SPOOLES full multithreading:

total_time;194.28114
readinput;0.63942
fort_allocation;11.48573
fort_calinput;40.45663
init_var;0.00001
descascade;0.00000
det_struct_mat;1.80309
linstatic_total;139.84573
linstatic_stress1;0.08460
linstatic_stiffness;1.03885
linstatic_spooles;135.93945 
linstatic_pardiso;0.00000
linstatic_stress2;1.23636
spooles_factoring;134.12712 (8 Cores)
spooles_solve;1.20269 (8 Cores)
spooles_cleanup;0.60964
pardiso_factoring;0.00000
pardiso_solve;0.00000
pardiso_cleanup;0.00000

SPOOLES part multithreading:

total_time;399.39059
readinput;0.62447
fort_allocation;14.16187
fort_calinput;44.83856
init_var;0.00001
descascade;0.00000
det_struct_mat;1.75905
linstatic_total;337.99054
linstatic_stress1;0.08328
linstatic_stiffness;1.03335
linstatic_spooles;334.12296
linstatic_pardiso;0.00000
linstatic_stress2;1.20208
spooles_factoring;331.44077 (1 Core)
spooles_solve;2.15284 (8 Cores)
spooles_cleanup;0.52933
pardiso_factoring;0.00000
pardiso_solve;0.00000
pardiso_cleanup;0.00000

Interesting are just the times with spooles or pardiso in the variable name. The other times are the same, because it’s the ccx part

Maybe someone is interested in this information…

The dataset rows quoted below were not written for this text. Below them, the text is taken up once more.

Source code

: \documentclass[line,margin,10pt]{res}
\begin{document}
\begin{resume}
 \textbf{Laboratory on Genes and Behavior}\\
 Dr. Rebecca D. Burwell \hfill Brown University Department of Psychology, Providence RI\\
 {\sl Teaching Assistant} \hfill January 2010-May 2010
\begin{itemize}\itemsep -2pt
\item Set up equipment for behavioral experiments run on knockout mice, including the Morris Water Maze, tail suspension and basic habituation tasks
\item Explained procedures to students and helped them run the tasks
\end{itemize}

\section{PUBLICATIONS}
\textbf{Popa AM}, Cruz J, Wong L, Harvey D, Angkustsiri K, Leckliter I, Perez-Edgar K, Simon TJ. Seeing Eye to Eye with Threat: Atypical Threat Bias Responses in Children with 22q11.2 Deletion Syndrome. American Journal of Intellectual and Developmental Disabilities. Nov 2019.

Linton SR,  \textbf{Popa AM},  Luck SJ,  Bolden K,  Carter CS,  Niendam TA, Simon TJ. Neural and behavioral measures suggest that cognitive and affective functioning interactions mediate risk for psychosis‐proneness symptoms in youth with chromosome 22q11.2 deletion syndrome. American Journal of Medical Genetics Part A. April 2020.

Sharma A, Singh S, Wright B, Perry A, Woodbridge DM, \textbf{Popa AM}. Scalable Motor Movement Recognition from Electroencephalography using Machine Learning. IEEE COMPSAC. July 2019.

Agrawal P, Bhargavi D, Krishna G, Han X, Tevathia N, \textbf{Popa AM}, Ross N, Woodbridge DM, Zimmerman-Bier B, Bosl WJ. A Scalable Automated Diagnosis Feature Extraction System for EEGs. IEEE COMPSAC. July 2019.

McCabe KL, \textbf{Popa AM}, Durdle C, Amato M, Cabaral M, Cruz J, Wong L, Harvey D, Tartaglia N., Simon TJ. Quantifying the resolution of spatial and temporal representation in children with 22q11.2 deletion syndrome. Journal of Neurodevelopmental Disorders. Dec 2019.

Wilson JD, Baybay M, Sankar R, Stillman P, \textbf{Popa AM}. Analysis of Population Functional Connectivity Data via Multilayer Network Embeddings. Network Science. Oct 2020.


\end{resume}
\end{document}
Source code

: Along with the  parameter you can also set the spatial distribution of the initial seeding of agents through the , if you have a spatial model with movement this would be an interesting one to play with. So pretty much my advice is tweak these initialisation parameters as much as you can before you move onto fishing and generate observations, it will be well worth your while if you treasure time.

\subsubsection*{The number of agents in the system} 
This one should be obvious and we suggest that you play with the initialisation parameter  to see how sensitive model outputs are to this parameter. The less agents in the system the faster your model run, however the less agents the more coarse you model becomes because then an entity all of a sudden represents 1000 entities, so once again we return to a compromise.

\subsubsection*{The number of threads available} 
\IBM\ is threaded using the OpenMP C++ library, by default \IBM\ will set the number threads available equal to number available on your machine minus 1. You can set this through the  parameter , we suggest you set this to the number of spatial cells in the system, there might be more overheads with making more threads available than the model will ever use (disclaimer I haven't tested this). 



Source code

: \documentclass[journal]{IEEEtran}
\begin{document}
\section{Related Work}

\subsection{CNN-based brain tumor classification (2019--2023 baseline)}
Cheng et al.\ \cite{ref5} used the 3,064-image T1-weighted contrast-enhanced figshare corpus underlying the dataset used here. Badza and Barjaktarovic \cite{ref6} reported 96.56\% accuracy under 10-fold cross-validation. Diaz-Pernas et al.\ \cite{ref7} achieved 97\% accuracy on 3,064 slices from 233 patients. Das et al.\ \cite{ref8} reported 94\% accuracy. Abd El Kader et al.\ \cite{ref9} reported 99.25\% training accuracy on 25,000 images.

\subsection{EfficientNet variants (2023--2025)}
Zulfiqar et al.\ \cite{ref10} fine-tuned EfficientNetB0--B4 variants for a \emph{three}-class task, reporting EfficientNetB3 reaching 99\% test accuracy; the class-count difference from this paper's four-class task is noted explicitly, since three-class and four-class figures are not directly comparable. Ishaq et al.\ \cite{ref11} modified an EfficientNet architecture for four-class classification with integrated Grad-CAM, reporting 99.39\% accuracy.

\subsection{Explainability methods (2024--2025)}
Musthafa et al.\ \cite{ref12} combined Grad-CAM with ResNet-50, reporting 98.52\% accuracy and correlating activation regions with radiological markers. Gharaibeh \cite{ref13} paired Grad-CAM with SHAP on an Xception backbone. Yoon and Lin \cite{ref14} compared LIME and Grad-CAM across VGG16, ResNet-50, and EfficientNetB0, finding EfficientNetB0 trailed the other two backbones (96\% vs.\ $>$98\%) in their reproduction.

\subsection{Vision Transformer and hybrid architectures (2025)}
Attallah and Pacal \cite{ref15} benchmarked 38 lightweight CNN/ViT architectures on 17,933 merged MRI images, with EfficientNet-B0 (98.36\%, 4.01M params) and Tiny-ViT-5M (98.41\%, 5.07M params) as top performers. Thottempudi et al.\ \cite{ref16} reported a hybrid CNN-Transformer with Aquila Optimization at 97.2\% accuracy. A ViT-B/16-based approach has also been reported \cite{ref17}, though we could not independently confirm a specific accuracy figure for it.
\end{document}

In the meantime I made a comparison between mkl pardiso, pardiso project and spooles. In my case I was not able to make the pardiso project solver faster than spooles (the full MT version). The mkl pardiso solver is in my case about 20% faster than spooles or the pardiso project solver.

Hello,
As I understood, your research show dependency between solver and calculation time. And I see in research Implementation of the CUDA Cusp and CHOLMOD Solvers in CalculiX
It is also depends of model. See Figure 9 of research.